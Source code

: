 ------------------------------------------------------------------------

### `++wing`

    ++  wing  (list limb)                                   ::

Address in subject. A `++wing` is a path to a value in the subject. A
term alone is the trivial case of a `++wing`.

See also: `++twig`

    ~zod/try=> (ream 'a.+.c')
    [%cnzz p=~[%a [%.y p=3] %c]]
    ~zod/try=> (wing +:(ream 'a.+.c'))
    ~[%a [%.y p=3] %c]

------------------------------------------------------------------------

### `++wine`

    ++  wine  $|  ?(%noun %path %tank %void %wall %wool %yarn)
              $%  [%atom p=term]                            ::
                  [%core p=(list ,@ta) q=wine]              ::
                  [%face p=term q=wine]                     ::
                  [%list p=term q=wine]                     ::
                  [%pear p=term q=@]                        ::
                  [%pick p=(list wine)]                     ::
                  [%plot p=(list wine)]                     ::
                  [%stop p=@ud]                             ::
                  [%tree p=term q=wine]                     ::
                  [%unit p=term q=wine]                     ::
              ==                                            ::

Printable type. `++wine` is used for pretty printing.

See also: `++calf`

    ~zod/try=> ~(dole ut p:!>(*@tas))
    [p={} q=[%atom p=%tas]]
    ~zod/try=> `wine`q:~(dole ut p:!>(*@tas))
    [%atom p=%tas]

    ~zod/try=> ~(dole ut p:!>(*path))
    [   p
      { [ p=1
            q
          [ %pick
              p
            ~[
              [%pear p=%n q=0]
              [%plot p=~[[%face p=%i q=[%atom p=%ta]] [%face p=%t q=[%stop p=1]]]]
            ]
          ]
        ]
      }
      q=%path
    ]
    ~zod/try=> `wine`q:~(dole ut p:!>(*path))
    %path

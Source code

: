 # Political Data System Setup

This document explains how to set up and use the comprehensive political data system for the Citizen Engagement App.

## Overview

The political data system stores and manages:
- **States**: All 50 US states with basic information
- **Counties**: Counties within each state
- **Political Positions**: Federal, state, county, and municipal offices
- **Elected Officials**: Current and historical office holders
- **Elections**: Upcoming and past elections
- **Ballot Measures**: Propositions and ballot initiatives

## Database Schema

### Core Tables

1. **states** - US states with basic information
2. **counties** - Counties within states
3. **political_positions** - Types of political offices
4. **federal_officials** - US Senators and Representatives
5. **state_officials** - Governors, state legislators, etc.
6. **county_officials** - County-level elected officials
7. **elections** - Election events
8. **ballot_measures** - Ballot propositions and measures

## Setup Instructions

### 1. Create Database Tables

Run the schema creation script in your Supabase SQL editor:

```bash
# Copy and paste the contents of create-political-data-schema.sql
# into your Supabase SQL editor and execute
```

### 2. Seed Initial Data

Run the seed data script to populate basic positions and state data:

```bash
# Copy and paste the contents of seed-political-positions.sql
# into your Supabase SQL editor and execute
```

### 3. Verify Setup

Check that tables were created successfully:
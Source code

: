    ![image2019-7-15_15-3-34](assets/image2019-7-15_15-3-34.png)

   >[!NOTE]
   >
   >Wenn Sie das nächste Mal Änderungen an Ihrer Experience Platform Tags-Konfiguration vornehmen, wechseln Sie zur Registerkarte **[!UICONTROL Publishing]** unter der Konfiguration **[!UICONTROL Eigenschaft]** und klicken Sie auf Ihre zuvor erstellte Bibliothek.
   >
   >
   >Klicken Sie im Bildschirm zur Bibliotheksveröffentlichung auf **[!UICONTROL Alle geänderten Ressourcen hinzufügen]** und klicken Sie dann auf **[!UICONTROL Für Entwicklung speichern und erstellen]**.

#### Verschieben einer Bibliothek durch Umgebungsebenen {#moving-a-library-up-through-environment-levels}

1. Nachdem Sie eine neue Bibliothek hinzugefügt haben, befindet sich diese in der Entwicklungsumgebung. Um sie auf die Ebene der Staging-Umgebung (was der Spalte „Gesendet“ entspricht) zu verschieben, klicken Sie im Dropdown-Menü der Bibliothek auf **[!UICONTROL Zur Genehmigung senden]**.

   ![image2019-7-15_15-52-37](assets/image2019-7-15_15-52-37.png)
──────────────────────────────
__EXERCISE DETAILS__
State only how many lines in the material include "Setup".

__ANSWER TO THIS TASK__
3